I have an Echo 440 EVL chainsaw that starts first pull when cold, cuts great. Lately however, if you shut off the saw when its hot and wait about 5 min, the saw will start, but it doesn't want to rev, you have to milk the rpms up for about a minute. Once I get the RPM's up and hold them up, it will runs fine from then on. Acts like its getting vapor lock. Never did this before, any ideas?


----------



## bbnissan (Nov 7, 2004)

Check the spark arrestor screen in the muffler. There should be two screws that holds on a little cover plate. Behind the little cover plate you will find a little tiny screen. Hold the screen up to a light...if you can't see alot of light through it, you need to clean it or replace it.

If you want to save some money, you can clean it using this little trick...

1) Hold the screen with a pair of needle nose pliers and heat it up with a cigarette lighter or propane torch until the carbon build up on the screen turns bright red.
2) Blow air through the screen while it is still bright red and all of the carbon will blow right out of it.


----------



## gearren (Apr 3, 2005)

I cleaned the screen as you mentioned, but that didn't fix the problem.
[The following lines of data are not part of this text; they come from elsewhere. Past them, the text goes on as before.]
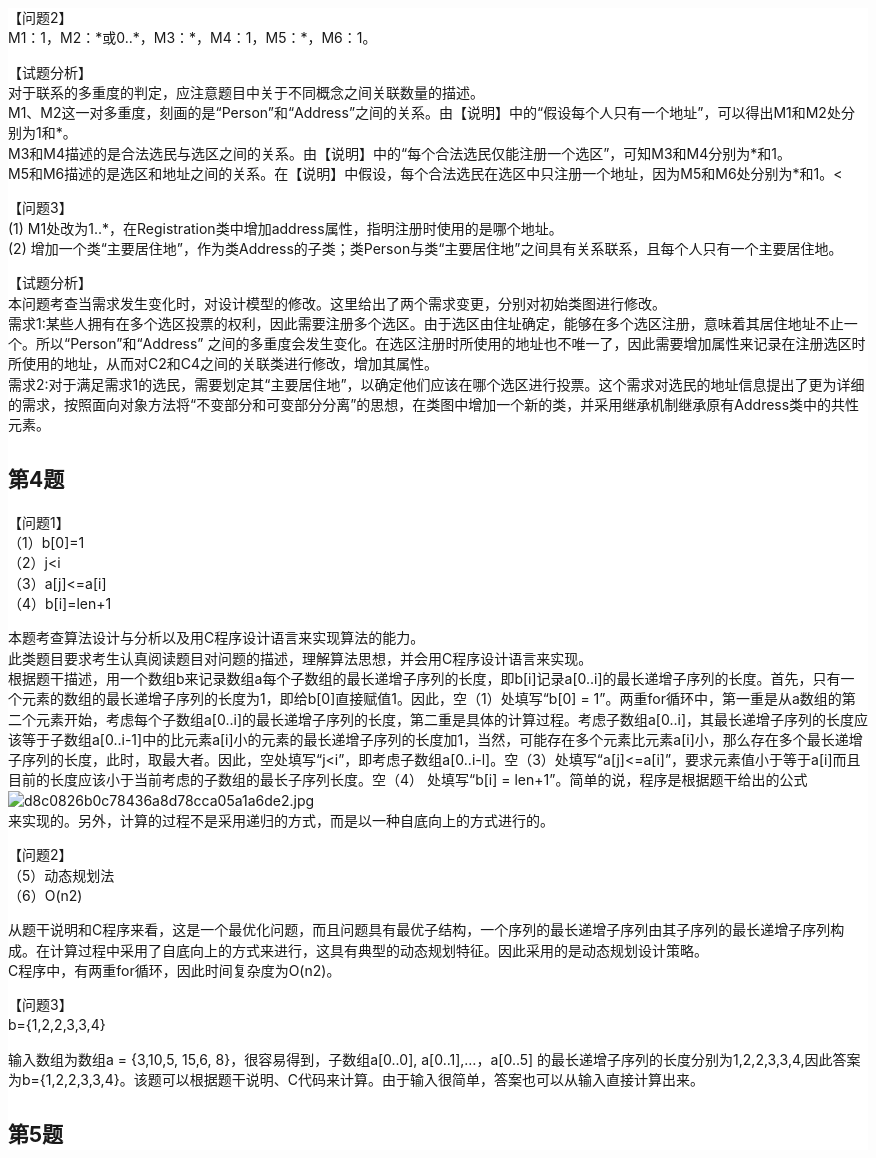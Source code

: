 【问题2】  
M1：1，M2：\*或0..\*，M3：\*，M4：1，M5：\*，M6：1。  
  
【试题分析】  
对于联系的多重度的判定，应注意题目中关于不同概念之间关联数量的描述。  
M1、M2这一对多重度，刻画的是“Person”和“Address”之间的关系。由【说明】中的“假设每个人只有一个地址”，可以得出M1和M2处分别为1和\*。  
M3和M4描述的是合法选民与选区之间的关系。由【说明】中的“每个合法选民仅能注册一个选区”，可知M3和M4分别为\*和1。  
M5和M6描述的是选区和地址之间的关系。在【说明】中假设，每个合法选民在选区中只注册一个地址，因为M5和M6处分别为\*和1。&lt;  
  
【问题3】  
(1) M1处改为1..\*，在Registration类中增加address属性，指明注册时使用的是哪个地址。  
(2) 增加一个类“主要居住地”，作为类Address的子类；类Person与类“主要居住地”之间具有关系联系，且每个人只有一个主要居住地。  
  
【试题分析】  
本问题考查当需求发生变化时，对设计模型的修改。这里给出了两个需求变更，分别对初始类图进行修改。  
需求1:某些人拥有在多个选区投票的权利，因此需要注册多个选区。由于选区由住址确定，能够在多个选区注册，意味着其居住地址不止一个。所以“Person”和“Address” 之间的多重度会发生变化。在选区注册时所使用的地址也不唯一了，因此需要增加属性来记录在注册选区时所使用的地址，从而对C2和C4之间的关联类进行修改，增加其属性。  
需求2:对于满足需求1的选民，需要划定其“主要居住地”，以确定他们应该在哪个选区进行投票。这个需求对选民的地址信息提出了更为详细的需求，按照面向对象方法将“不变部分和可变部分分离”的思想，在类图中增加一个新的类，并采用继承机制继承原有Address类中的共性元素。  


## 第4题 ##

【问题1】  
（1）b\[0\]=1  
（2）j&lt;i  
（3）a\[j\]&lt;=a\[i\]  
（4）b\[i\]=len+1  
  
本题考查算法设计与分析以及用C程序设计语言来实现算法的能力。  
此类题目要求考生认真阅读题目对问题的描述，理解算法思想，并会用C程序设计语言来实现。  
根据题干描述，用一个数组b来记录数组a每个子数组的最长递增子序列的长度，即b\[i\]记录a\[0..i\]的最长递增子序列的长度。首先，只有一个元素的数组的最长递增子序列的长度为1，即给b\[0\]直接赋值1。因此，空（1）处填写“b\[0\] = 1”。两重for循环中，第一重是从a数组的第二个元素开始，考虑每个子数组a\[0..i\]的最长递增子序列的长度，第二重是具体的计算过程。考虑子数组a\[0..i\]，其最长递增子序列的长度应该等于子数组a\[0..i-1\]中的比元素a\[i\]小的元素的最长递增子序列的长度加1，当然，可能存在多个元素比元素a\[i\]小，那么存在多个最长递增子序列的长度，此时，取最大者。因此，空处填写“j&lt;i”，即考虑子数组a\[0..i-l\]。空（3）处填写“a\[j\]&lt;=a\[i\]”，要求元素值小于等于a\[i\]而且目前的长度应该小于当前考虑的子数组的最长子序列长度。空（4） 处填写“b\[i\] = len+1”。简单的说，程序是根据题干给出的公式  
![d8c0826b0c78436a8d78cca05a1a6de2.jpg][]  
来实现的。另外，计算的过程不是采用递归的方式，而是以一种自底向上的方式进行的。  
  
【问题2】  
（5）动态规划法  
（6）O(n2)  
  
从题干说明和C程序来看，这是一个最优化问题，而且问题具有最优子结构，一个序列的最长递增子序列由其子序列的最长递增子序列构成。在计算过程中采用了自底向上的方式来进行，这具有典型的动态规划特征。因此采用的是动态规划设计策略。  
C程序中，有两重for循环，因此时间复杂度为O(n2)。  
  
【问题3】  
b=\{1,2,2,3,3,4\}  
  
输入数组为数组a = \{3,10,5, 15,6, 8\}，很容易得到，子数组a\[0..0\], a\[0..1\],…，a\[0..5\] 的最长递增子序列的长度分别为1,2,2,3,3,4,因此答案为b=\{1,2,2,3,3,4\}。该题可以根据题干说明、C代码来计算。由于输入很简单，答案也可以从输入直接计算出来。  


## 第5题 ##


[fba17f2fe47a45f9832d91932f8c25b0.jpg]: https://www.xkxxkx.cn/file/exam/software/软件设计师/案例/第1题/fba17f2fe47a45f9832d91932f8c25b0.jpg
[14b31a943e5b4399a98d6b38d271369f.jpg]: https://www.xkxxkx.cn/file/exam/software/软件设计师/案例/第2题/14b31a943e5b4399a98d6b38d271369f.jpg
[40205146169e41ff876609168646686a.jpg]: https://www.xkxxkx.cn/file/exam/software/软件设计师/案例/第2题/40205146169e41ff876609168646686a.jpg
[d8c0826b0c78436a8d78cca05a1a6de2.jpg]: https://www.xkxxkx.cn/file/exam/software/软件设计师/案例/第4题/d8c0826b0c78436a8d78cca05a1a6de2.jpg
Thanks for the suggestion. Any other ideas?


----------



## bbnissan (Nov 7, 2004)

Well, there are a number of things that could cause the condition you describe. It could be a vapor lock condition like you described, but I doubt that since Echo usually does a pretty good job of routing lines. It could, however, be a small crack or pin hole in the fuel line that is causing it to suck a little bit of air and starving the engine of fuel. Another thing that comes to mind is a bad fuel cap or fuel tank vent. Next time you run it and it starts to act up on you, loosen the fuel cap a little and see if the problem gets better.

The final problem that comes to mind is an improperly adjusted carb, but I also doubt that since you only experience the problem when the saw is hot. Usually a carb problem will cause it to run badly the whole time.

Hope this helps...


----------



## gearren (Apr 3, 2005)

I checked the fuel cap, then replaced the fuel line, neither solved the problem. I was able to get it to rev alright if I backed out the low speed jet, however for it to idle I had to max out the idle screw setting. So I rebuilt the carb, it runs better, however I still have to run the low jet alittle richer, which makes it harder to start when hot, but once it starts it's good.


----------